The Google Threat Intelligence Group (GTIG) has disclosed the extensive exploitation of a critical vulnerability, designated CVE-2025-8088, residing within the ubiquitous WinRAR archiving utility. Although the defect was remediated in the summer of 2025, adversaries persist in weaponizing it globally, integrating the flaw into both financially motivated incursions and state-sponsored espionage operations.

The crux of the issue is a path traversal anomaly, which empowers an attacker to deposit files into arbitrary Windows directories—most notably the Startup folder—via meticulously crafted RAR archives. This maneuver leverages Alternative Data Streams (ADS) to conceal a malicious payload within a seemingly benign document, such as a PDF. Upon the simple act of opening the archive, the surreptitious object is silently committed to a system directory, ensuring its automatic execution during the subsequent user login and facilitating persistent access to the host environment.

Forensic telemetry from GTIG indicates that exploitation of CVE-2025-8088 commenced as early as July 18, 2025. While RARLAB disseminated a patch on July 30 with the release of WinRAR version 7.13, the sluggish cadence of software updates among users and enterprises has rendered this vulnerability a perennial favorite for widespread offensives.

These campaigns typically manifest as phishing dispatches, utilizing archives containing geopolitical lures alongside malicious shortcuts, scripts, and HTA files designed to retrieve auxiliary components. Such operations have been observed deploying malware families like NESTPACKER and STOCKSTAY, in addition to various reconnaissance and remote administration tools.

The vulnerability is being exploited by a diverse array of actors, ranging from state-aligned syndicates to private mercenary hackers. Documented incursions have targeted organizations in Indonesia, Latin America, and Brazil, where WinRAR serves as a conduit for Remote Access Trojans (RATs), infostealers, backdoors, and even deleterious Chrome extensions engineered to inject phishing scripts into financial portals.

A significant portion of the GTIG report highlights the flourishing underground exploit market.
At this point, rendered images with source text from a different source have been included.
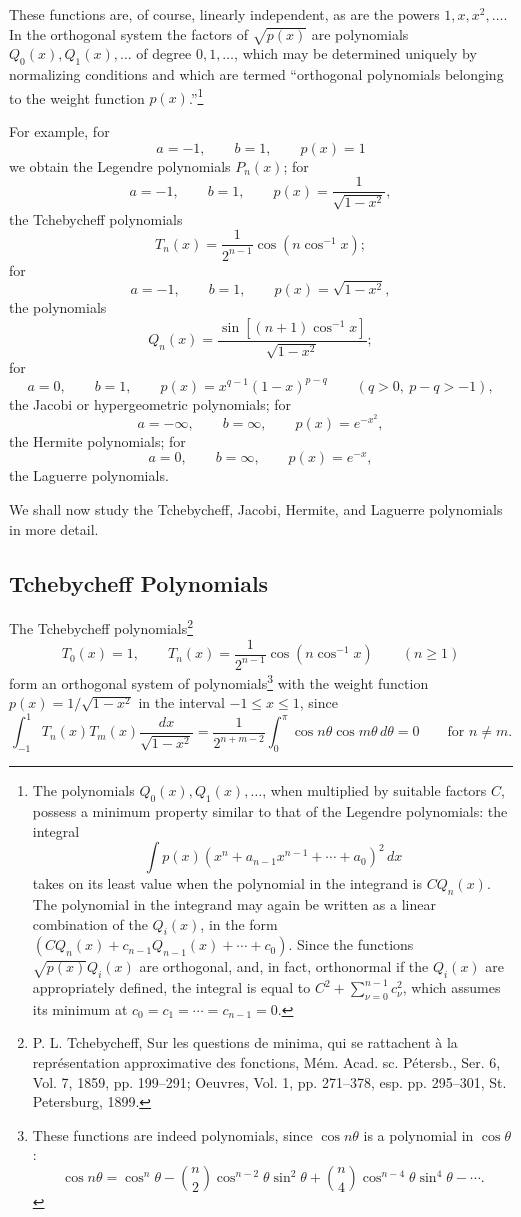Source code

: These functions are, of course, linearly independent, as are the powers $1,x,x^2,\ldots$. In the orthogonal system the factors of $\sqrt{p(x)}$ are polynomials $Q_0(x),Q_1(x),\ldots$ of degree $0,1,\ldots$, which may be determined uniquely by normalizing conditions and which are termed ``orthogonal polynomials belonging to the weight function $p(x)$.''\footnote{The polynomials $Q_0(x),Q_1(x),\ldots$, when multiplied by suitable factors $C$, possess a minimum property similar to that of the Legendre polynomials: the integral
\[
\int p(x)(x^n+a_{n-1}x^{n-1}+\cdots+a_0)^2\,dx
\]
takes on its least value when the polynomial in the integrand is $CQ_n(x)$. The polynomial in the integrand may again be written as a linear combination of the $Q_i(x)$, in the form $(CQ_n(x)+c_{n-1}Q_{n-1}(x)+\cdots+c_0)$. Since the functions $\sqrt{p(x)}Q_i(x)$ are orthogonal, and, in fact, orthonormal if the $Q_i(x)$ are appropriately defined, the integral is equal to $C^2+\sum_{\nu=0}^{n-1}c_\nu^2$, which assumes its minimum at $c_0=c_1=\cdots=c_{n-1}=0$.}

For example, for
\[
a=-1,\qquad b=1,\qquad p(x)=1
\]
we obtain the Legendre polynomials $P_n(x)$; for
\[
a=-1,\qquad b=1,\qquad p(x)=\frac{1}{\sqrt{1-x^2}},
\]
the Tchebycheff polynomials
\[
T_n(x)=\frac{1}{2^{n-1}}\cos(n\cos^{-1}x);
\]
for
\[
a=-1,\qquad b=1,\qquad p(x)=\sqrt{1-x^2},
\]
the polynomials
\[
Q_n(x)=\frac{\sin[(n+1)\cos^{-1}x]}{\sqrt{1-x^2}};
\]
for
\[
a=0,\qquad b=1,\qquad p(x)=x^{q-1}(1-x)^{p-q}\qquad(q>0,\ p-q>-1),
\]
the Jacobi or hypergeometric polynomials; for
\[
a=-\infty,\qquad b=\infty,\qquad p(x)=e^{-x^2},
\]
the Hermite polynomials; for
\[
a=0,\qquad b=\infty,\qquad p(x)=e^{-x},
\]
the Laguerre polynomials.

We shall now study the Tchebycheff, Jacobi, Hermite, and Laguerre polynomials in more detail.

\subsection{Tchebycheff Polynomials}
The Tchebycheff polynomials\footnote{P. L. Tchebycheff, Sur les questions de minima, qui se rattachent \`a la repr\'esentation approximative des fonctions, M\'em. Acad. sc. P\'etersb., Ser. 6, Vol. 7, 1859, pp. 199--291; Oeuvres, Vol. 1, pp. 271--378, esp. pp. 295--301, St. Petersburg, 1899.}
\[
T_0(x)=1,\qquad T_n(x)=\frac{1}{2^{n-1}}\cos(n\cos^{-1}x)\qquad(n\ge1)
\]
form an orthogonal system of polynomials\footnote{These functions are indeed polynomials, since $\cos n\theta$ is a polynomial in $\cos\theta$:
\[
\cos n\theta=\cos^n\theta-\binom n2\cos^{n-2}\theta\sin^2\theta+\binom n4\cos^{n-4}\theta\sin^4\theta-\cdots.
\]} with the weight function $p(x)=1/\sqrt{1-x^2}$ in the interval $-1\le x\le1$, since
\[
\int_{-1}^{1}T_n(x)T_m(x)\frac{dx}{\sqrt{1-x^2}}
=\frac{1}{2^{n+m-2}}\int_0^\pi\cos n\theta\cos m\theta\,d\theta=0
\qquad\text{for }n\ne m.
\]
Analysts have identified a prominent actor operating under the pseudonym zeroplayer, who, since 2025, has been purveying high-value exploits for Microsoft Office, Windows, VPN solutions, and security frameworks. Such commercialization accelerates the industrialization of cyberattacks, lowering the barrier to entry for disparate criminal collectives.

Google emphasizes that the enduring threat of CVE-2025-8088 serves as a poignant testament to the lethality of “n-day” vulnerabilities once they are absorbed into the criminal ecosystem. Even following the availability of official remedies, these flaws remain viable vectors for initial systemic penetration for years to come.